Sometimes, I find when people use the word "warm" to describe something, they mean a sort of thin, gauzy, dry and polite tone that lacks full treble extension and rolls the bass off pleasantly and has a white background and sort of soft-focus quality to the edges of sounds. If that is one's definition of "warm", the Denons won't really do that. They do have solidity, substance and body with real meat on the bones; they are high-rez phones with crisp, focused details and jet-black background. Treble extension is full and open, and bass response is rock solid with a nice punch. But the tone of our phones is rich, slightly liquid, and warm in the good sense of the word. Again, some people may call them "colored", but we say it's "natural", "realistic", and yes, "musical".
WRT to "airy", to some people that describes a sound that I hear as hollow, insubstantial, see-through, ghostly, amorphous, floaty, misty, foggy etc. Instruments tend to have soft-focus edges and bleed into one another. Again, the Denons won't do that, they present a solid, substantial image located precisely in space, each instrument is easily picked out and followed if you so choose. "Air" in audio is supposed to refer to the space around musicians in which their instruments are allowed to breathe and fully express themselves; on that score we think the Denons definitely deliver.
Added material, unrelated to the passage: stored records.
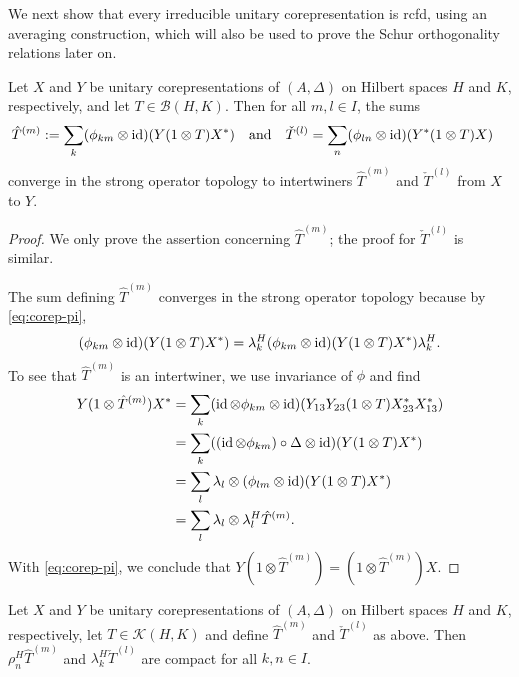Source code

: We next show that every irreducible unitary corepresentation
is rcfd, using an averaging construction, which
will also be used to prove the Schur orthogonality relations later on.
\begin{Lem} \label{lem:intertwiner-averaged}
  Let $X$ and $Y$ be unitary corepresentations of $(A,\Delta)$ on Hilbert spaces $H$ and $K$,
  respectively, and let $T \in \mathcal{B}(H,K)$. Then for all $m,l \in I$, the sums
  \begin{align*}
    \hat T^{(m)} &:= \sum_{k} (\phi_{km} \otimes \operatorname{id})(Y(1 \otimes T)X^{*}) \quad \text{and} \quad
    \check T^{(l)}=\sum_{n} (\phi_{ln}\otimes \operatorname{id})(Y^{*}(1 \otimes T)X)
  \end{align*}
  converge in the strong operator topology to intertwiners $\hat
  T^{(m)}$ and $\check T^{(l)}$ from $X$ to $Y$.
\end{Lem}
\begin{proof}
  We only prove the assertion concerning $\hat T^{(m)}$; the proof for $\check T^{(l)}$ is similar.
  
  The sum defining $\hat T^{(m)}$ converges in the strong operator topology because by
  \eqref{eq:corep-pi},
  \begin{align*}
    (\phi_{km} \otimes \operatorname{id})(Y(1 \otimes T)X^{*}) = \lambda^{H}_{k}
    (\phi_{km} \otimes \operatorname{id})(Y(1 \otimes T)X^{*}) \lambda^{H}_{k}.
  \end{align*}
  To see that $\hat T^{(m)}$ is an intertwiner, we use invariance of $\phi$ and find
  \begin{align*}
    Y(1 \otimes \hat T^{(m)})X^{*} &=
    \sum_{k} (\operatorname{id} \otimes \phi_{km} \otimes \operatorname{id})(Y_{13}Y_{23}(1 \otimes T)X^{*}_{23}X^{*}_{13}) \\
    &= \sum_{k} ((\operatorname{id} \otimes \phi_{km})\circ \Delta \otimes \operatorname{id})(Y(1 \otimes T)X^{*}) \\
    &=\sum_{l} \lambda_{l} \otimes (\phi_{lm} \otimes \operatorname{id})(Y(1\otimes T)X^{*}) \\
    &= \sum_{l} \lambda_{l}   \otimes \lambda^{H}_{l} \hat T^{(m)}.
  \end{align*}%
  With \eqref{eq:corep-pi}, we conclude that $Y(1\otimes \hat T^{(m)})
  = (1 \otimes \hat T^{(m)})X$.
\end{proof} 
\begin{Lem} \label{lem:intertwiner-compact} Let $X$ and $Y$ be unitary corepresentations of
  $(A,\Delta)$ on Hilbert spaces $H$ and $K$, respectively, let $T \in \mathcal{K}(H,K)$ and define
  $\hat T^{(m)}$ and $\check T^{(l)}$ as above. Then $\rho^{H}_{n}\hat T^{(m)}$ and
  $\lambda^{H}_{k}\check T^{(l)}$ are compact for all $k,n\in I$.
\end{Lem}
Open headphones, to my ears, have a general tendency toward providing the "bad" kind of "airy" experience I described above. Almost all of my favorite headphones I've heard have been closed. What you may sacrifice in terms of apparent soundstage size you get with open phones (although it tends to fade out at the edges and blends individual sounds into a foggy soup), you more than make up for with fullness, solidity, precise imaging, black background and true air around instruments with good closed phones. Our custom cups for the Denons are the result of a lot of experimentation and are larger than stock (but not too big you start to introduce unwanted elements), and as a result present a larger, more expansive and deeper soundstage than stock. Our headphones throw a very large soundstage (without the usual gap in the middle of the image), by just about any standard.
The issue with the stock Denon phones as we see it, is that, while they are very open and clear and resolving, punchy and fun, they go several steps too far-- way past "exciting" and over into plain-old "fatiguing". The markl Mod tames their beastliness, shouty-ness, and pummeling, punishing bass, while retaining enough character to make them highly entertaining, fun, engaging, and "musical".
So, based on all that, whether the LA2000 will appeal to you akatona, maybe you now have some more information to make a judgement about that. Cheers.